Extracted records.
◆ ◆ ◆ ◆ ◆ ◆ ◆
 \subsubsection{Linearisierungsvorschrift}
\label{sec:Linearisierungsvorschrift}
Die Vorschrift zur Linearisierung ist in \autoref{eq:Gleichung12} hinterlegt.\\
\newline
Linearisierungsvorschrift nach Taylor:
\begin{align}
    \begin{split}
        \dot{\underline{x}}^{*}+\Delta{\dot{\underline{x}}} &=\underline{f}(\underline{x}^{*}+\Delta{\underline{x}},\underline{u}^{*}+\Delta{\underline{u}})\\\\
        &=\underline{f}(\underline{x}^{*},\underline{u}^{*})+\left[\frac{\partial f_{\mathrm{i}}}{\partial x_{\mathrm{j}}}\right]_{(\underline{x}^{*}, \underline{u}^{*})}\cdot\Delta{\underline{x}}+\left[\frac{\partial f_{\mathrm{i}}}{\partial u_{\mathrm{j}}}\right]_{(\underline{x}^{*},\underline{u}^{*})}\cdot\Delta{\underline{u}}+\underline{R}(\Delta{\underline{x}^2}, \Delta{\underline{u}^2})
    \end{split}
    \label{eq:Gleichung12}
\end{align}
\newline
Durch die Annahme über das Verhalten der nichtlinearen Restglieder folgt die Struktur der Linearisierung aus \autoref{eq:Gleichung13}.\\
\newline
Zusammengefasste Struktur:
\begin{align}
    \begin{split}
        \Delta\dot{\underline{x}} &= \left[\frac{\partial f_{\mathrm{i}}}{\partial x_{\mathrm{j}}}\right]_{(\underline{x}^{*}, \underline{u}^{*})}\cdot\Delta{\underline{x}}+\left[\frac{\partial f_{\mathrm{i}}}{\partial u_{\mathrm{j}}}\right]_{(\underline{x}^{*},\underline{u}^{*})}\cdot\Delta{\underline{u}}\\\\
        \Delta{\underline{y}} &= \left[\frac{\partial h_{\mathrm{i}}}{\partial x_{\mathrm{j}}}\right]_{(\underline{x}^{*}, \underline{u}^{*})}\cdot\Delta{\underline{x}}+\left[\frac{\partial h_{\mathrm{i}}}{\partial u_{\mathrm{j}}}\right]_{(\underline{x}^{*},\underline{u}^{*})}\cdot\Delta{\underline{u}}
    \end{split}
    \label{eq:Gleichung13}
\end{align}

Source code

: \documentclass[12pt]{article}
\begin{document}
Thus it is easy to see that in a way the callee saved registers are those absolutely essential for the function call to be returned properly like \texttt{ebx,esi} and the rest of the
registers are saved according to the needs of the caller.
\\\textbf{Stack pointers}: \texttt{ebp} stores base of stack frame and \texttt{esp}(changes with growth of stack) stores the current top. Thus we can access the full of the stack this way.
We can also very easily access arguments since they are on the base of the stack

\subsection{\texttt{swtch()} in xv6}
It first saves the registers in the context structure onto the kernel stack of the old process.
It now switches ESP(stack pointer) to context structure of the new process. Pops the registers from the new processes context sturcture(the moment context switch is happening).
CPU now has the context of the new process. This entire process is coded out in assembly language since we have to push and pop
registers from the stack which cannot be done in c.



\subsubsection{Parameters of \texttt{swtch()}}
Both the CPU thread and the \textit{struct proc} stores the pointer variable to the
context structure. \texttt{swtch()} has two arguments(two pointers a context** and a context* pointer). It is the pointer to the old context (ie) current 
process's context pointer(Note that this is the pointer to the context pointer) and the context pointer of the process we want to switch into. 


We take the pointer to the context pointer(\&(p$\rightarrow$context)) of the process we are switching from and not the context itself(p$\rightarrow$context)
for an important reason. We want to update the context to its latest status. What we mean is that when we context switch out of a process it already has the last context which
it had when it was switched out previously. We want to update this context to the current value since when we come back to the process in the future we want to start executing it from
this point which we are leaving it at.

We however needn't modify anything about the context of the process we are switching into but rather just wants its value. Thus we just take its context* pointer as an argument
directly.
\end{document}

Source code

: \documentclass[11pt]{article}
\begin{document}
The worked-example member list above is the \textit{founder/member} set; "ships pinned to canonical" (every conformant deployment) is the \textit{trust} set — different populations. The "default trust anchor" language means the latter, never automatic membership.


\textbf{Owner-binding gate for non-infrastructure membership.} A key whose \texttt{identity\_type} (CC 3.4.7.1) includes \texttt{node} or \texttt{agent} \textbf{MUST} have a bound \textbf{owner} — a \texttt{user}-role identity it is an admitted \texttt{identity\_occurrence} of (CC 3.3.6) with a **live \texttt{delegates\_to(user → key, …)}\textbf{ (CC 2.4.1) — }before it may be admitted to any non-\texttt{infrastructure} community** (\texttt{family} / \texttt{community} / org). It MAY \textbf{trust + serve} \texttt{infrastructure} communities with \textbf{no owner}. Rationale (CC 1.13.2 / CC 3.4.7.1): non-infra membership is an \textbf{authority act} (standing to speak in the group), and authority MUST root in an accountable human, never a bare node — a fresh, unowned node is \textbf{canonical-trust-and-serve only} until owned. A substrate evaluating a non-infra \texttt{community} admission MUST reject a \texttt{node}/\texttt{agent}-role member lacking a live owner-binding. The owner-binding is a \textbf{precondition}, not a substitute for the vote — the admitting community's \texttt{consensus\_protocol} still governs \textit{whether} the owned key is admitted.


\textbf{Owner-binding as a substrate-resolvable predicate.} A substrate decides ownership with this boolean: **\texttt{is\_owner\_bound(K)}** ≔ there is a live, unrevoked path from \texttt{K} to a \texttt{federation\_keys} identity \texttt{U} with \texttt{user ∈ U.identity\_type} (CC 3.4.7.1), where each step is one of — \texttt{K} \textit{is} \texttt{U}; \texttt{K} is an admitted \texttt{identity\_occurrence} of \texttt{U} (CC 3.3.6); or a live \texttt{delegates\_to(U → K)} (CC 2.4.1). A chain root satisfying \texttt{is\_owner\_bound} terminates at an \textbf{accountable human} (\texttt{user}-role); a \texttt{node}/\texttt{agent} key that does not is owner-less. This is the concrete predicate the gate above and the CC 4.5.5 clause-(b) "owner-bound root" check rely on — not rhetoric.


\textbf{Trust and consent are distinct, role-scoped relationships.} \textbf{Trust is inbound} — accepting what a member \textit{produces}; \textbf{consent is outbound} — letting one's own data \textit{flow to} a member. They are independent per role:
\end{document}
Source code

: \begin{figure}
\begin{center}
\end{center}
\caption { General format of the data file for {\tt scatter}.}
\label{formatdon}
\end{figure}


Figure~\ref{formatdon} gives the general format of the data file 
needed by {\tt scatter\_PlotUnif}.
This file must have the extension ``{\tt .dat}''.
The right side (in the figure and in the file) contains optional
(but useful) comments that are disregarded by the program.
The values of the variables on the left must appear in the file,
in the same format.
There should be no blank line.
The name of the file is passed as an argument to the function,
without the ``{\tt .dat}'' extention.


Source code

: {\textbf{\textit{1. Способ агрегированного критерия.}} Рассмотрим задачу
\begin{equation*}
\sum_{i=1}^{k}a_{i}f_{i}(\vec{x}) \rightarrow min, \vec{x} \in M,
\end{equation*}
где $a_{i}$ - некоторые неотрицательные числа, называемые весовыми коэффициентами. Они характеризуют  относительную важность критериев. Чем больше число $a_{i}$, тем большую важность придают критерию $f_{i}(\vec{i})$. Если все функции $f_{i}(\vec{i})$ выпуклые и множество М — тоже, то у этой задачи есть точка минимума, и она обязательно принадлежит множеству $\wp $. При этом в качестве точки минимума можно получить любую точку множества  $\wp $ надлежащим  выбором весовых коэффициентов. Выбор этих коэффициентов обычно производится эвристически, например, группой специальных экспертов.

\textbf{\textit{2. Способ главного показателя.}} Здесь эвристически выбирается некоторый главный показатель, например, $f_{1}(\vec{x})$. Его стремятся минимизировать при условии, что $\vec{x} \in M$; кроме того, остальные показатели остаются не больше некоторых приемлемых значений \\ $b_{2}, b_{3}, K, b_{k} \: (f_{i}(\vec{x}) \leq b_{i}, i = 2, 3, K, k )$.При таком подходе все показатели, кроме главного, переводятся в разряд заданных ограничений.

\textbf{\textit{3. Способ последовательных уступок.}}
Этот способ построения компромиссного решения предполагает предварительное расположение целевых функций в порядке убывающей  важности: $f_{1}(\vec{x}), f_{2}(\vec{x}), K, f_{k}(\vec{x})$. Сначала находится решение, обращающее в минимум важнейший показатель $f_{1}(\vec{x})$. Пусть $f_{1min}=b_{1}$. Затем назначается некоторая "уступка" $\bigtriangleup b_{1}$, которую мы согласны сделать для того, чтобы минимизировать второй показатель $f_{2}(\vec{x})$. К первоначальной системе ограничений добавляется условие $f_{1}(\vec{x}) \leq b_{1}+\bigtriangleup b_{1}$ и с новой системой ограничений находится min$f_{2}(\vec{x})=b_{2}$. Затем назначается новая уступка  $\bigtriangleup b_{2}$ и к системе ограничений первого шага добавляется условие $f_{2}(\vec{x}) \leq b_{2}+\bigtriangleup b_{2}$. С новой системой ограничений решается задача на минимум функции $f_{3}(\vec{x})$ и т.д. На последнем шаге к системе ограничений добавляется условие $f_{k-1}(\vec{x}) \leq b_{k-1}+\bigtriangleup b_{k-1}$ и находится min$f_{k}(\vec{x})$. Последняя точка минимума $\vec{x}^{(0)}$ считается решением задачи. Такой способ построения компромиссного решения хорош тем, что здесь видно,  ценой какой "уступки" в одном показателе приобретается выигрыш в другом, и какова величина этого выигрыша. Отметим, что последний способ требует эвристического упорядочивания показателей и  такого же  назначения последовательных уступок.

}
◆ ◆ ◆ ◆ ◆ ◆ ◆
Your objective.
From the entries, copy out each line containing the word "subsubsection".

Solution for this exercise.
 \subsubsection{Linearisierungsvorschrift}
\subsubsection{Parameters of \texttt{swtch()}}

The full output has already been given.